→ WORK TO BE COMPLETED
How many of the lines below have the word "label" in them? The answer is that number and nothing more.

→ WORKING DATA
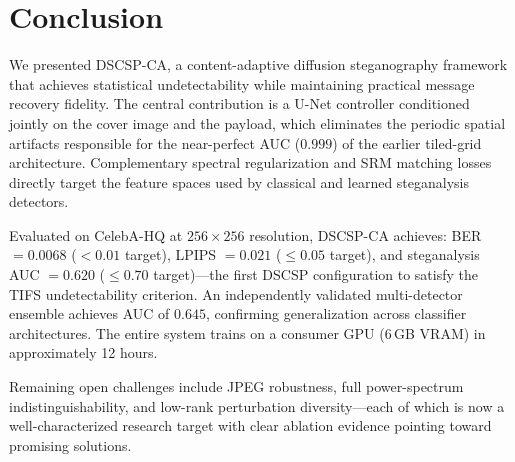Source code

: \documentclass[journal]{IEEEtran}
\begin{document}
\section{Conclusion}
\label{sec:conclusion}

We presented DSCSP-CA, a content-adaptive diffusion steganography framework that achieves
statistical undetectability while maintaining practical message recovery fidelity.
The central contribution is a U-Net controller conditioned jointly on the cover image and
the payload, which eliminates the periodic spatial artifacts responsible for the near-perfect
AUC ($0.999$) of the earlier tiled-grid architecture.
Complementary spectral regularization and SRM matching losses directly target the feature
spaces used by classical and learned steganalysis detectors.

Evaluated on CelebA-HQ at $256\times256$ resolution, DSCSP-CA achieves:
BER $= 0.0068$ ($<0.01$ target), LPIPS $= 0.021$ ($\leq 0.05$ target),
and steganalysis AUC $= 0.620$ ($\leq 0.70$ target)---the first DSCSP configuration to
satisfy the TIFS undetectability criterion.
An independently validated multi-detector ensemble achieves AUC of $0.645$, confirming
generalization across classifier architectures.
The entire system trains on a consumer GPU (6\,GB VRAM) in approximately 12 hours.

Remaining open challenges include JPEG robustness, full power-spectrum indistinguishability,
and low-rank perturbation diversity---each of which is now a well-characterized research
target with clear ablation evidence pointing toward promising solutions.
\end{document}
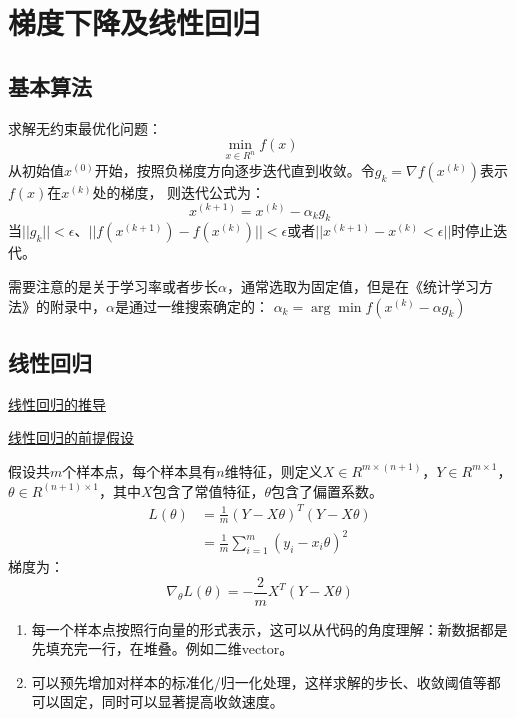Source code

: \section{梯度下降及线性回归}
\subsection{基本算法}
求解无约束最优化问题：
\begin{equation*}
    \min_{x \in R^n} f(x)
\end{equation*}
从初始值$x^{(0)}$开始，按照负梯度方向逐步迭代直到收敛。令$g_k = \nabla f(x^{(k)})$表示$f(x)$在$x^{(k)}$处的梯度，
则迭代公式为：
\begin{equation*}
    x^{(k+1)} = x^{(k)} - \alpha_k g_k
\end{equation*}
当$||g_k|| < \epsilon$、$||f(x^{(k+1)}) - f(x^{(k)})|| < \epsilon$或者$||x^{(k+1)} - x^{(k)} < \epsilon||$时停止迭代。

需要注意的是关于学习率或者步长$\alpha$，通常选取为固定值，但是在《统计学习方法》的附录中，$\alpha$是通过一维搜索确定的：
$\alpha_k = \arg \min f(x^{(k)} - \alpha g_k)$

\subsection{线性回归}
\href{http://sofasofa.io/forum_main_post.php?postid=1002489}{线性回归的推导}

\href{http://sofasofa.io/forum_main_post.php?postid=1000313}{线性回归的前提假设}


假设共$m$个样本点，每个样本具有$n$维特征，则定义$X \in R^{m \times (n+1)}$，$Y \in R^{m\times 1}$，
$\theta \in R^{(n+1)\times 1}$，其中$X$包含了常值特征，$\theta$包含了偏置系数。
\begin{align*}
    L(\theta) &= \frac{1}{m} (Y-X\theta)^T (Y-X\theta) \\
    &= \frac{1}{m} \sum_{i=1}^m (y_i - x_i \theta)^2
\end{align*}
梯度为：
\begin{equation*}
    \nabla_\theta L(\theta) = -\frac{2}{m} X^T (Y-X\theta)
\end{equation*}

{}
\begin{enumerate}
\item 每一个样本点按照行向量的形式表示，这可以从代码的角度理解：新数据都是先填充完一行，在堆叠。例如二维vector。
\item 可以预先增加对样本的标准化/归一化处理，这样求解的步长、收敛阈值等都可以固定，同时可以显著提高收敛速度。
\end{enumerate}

==

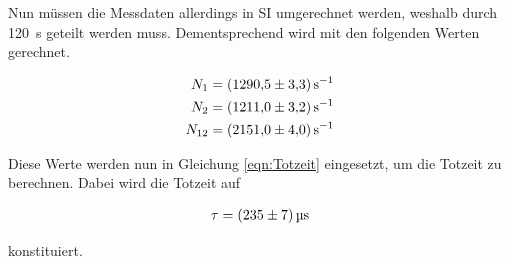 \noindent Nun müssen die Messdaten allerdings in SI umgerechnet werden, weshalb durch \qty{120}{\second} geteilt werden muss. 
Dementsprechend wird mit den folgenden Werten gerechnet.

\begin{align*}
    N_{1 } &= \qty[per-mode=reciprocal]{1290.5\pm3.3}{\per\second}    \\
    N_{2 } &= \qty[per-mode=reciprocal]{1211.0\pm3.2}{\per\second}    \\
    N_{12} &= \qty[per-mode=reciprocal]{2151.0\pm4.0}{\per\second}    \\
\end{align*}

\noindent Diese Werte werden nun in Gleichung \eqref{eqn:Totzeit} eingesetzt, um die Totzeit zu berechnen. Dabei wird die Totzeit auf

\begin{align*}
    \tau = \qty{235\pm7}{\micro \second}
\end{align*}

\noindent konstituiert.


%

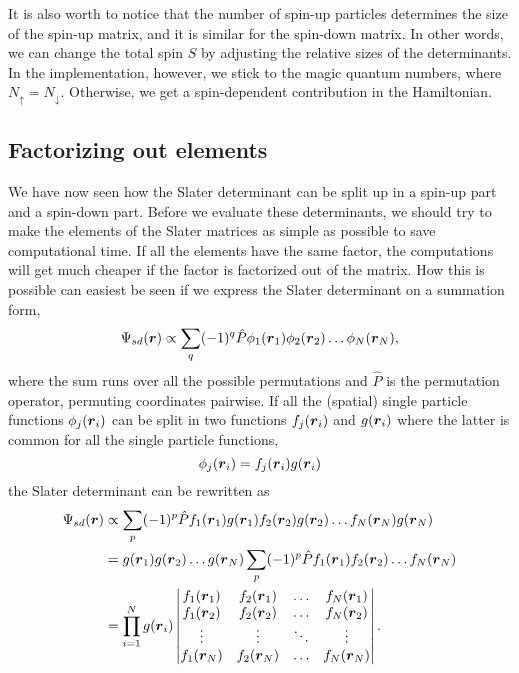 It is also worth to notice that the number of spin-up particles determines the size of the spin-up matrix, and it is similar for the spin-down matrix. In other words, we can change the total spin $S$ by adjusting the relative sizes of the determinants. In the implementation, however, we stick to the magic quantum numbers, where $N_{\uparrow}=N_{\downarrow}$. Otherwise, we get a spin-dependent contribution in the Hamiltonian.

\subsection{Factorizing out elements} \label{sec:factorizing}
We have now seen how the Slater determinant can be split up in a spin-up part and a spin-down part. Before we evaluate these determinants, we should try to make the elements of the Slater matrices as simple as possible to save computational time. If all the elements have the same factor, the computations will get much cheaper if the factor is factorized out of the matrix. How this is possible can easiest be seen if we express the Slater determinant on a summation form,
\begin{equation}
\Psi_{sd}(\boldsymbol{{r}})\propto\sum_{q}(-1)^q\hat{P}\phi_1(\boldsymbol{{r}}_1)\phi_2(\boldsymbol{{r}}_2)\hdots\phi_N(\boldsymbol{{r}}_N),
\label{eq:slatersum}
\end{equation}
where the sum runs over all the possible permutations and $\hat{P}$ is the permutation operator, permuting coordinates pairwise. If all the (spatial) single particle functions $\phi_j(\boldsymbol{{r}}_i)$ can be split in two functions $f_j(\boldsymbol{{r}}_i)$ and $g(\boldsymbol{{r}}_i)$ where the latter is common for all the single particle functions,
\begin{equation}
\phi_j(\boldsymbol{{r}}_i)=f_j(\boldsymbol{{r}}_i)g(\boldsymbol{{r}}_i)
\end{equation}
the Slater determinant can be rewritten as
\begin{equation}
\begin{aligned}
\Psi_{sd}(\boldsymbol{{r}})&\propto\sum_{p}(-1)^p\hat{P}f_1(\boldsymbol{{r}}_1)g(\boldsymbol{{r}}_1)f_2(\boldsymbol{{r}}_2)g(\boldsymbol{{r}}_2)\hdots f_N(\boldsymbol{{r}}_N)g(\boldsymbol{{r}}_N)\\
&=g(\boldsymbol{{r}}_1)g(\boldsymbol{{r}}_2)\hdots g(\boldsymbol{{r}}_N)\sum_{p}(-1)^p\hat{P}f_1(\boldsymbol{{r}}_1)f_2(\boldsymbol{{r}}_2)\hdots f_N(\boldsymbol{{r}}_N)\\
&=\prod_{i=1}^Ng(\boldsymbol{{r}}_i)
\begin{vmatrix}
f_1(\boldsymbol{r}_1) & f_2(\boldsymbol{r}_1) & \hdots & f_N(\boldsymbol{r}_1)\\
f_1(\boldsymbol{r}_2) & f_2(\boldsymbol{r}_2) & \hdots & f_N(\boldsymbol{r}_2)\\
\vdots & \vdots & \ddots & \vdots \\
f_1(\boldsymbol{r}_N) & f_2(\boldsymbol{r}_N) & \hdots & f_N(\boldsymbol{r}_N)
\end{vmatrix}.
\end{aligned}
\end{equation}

→ RESULT OF THE TASK
3